Katherine Maxwell opened Blue Mountain Tea Company in December 2015, and has run full-‘steep’ ahead ever since.

“I love coming to work every single day,” said Maxwell, in a recent interview with CollingwoodToday.

“I think tea is what coffee was 10 years ago. I have more and more people coming to me saying they’re switching to tea. Tea is for relaxation, whereas coffee isn’t. There’s a different energy with tea. The world is a stressful place right now. Tea gives you comfort.”

Maxwell travelled with her stepdaughter to Banff, Alta in March 2015. When they stepped foot inside Banff Tea Co., Maxwell felt a shift inside her.

“I woke up in the middle of the night and I started coming up with a business plan,” said Maxwell. “(My stepdaughter) was the tea person... she would go to stores like David’s Tea and Teavana. I looked at the business aspect and saw this was a business that was really blowing up.”

“This town (Collingwood) was also really blowing up at the time,” she added.

Maxwell says that in 2015, she was in a corporate job and was starting to burn out from constant travel.

“I thought, I could do this. So I did more research and decided to dive in,” said Maxwell. “The more I learned about tea, the more I fell in love with tea. I’ll never stop learning about tea.”

Maxwell says she got the keys for 66 Hurontario Street in November 2015 and managed to open early in December.

“I’m so lucky I had really good, creative people help me. It helped knowing people in this town who could come do my plumbing, my electrical, and helping to get everything done. We worked our tails off,” said Maxwell.

Maxwell says when the store opened, she had about 40 teas in stock. Now, she has about 160. Maxwell decides which teas she’s going to stock based on a variety of factors.

“For me, it has to be teas you’re not going to find in the (Greater Toronto Area),” she said. “I don’t want people to walk in here and think they could have bought it (elsewhere). I also wanted to find as much as possible that was organic and fair trade.”

“I wanted clean, ethically sourced, well-blended teas that tasted the way they smelled,” said Maxwell.

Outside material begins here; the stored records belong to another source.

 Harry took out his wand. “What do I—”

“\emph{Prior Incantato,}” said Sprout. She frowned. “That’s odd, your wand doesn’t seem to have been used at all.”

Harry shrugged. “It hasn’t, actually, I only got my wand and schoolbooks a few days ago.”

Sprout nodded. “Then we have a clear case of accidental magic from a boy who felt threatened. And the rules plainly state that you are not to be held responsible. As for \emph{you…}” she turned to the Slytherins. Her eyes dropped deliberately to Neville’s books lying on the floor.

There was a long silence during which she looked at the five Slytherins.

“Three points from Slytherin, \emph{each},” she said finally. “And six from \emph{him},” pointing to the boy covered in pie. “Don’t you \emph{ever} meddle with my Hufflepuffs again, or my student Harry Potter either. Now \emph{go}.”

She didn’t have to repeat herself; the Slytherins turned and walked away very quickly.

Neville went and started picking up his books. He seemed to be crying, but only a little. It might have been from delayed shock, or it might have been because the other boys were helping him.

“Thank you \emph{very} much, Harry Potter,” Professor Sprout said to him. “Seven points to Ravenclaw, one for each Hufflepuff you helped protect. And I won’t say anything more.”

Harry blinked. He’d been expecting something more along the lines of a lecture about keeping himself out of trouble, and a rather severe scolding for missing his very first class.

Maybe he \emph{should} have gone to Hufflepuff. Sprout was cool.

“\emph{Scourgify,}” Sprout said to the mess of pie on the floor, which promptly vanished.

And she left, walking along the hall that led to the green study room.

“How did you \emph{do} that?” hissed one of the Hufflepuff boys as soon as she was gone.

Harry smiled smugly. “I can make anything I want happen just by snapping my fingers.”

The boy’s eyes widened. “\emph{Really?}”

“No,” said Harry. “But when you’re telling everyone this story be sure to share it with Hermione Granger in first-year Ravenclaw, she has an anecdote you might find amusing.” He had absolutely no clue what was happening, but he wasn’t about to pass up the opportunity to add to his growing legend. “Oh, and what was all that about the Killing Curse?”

Maxwell’s store also does custom blends with herbs, as she’s an herbalist in training. She says she’s had naturopaths send people in with suggestions and she can blend on the spot for them.

“We don’t prescribe, but if people come in and say (for example), ‘I have a headache,’ I can suggest teas with lavender or lemon balm, which are herbs that are known to help with that,” said Maxwell.

“People come here a lot looking for healing. We’re part bartender, part wellness spot,” she said, with a laugh.

Maxwell says her top selling tea is Cream of Earl Grey.

“It’s funny, because there’s a ton of Cream of Earl Greys out there... but mine is so good!” said Maxwell. “The flavours are just awesome.”

Looking back, Maxwell says one of the surprising lessons she learned in running her own business is the amount of operational work that goes on.

“The ordering, figuring out what inventory system to use, the payment system, figuring out your accounting system... I’ve been doing all that myself. I would have loved to have someone telling me... to be prepared for the amount of behind-the-scenes work that goes into running a small business,” she said.

Looking forward, Maxwell says she’d like to expand the online portion of her business.

“For me, three years down the road I’d like to have a thriving online business,” she said. “Some of our business comes from tourists who come to our store, love our tea and go home and (want to re-order). I’m going for a Digital Main Street grant and am working hard at getting ourselves positioned to be a place of destination for online as well as offline.”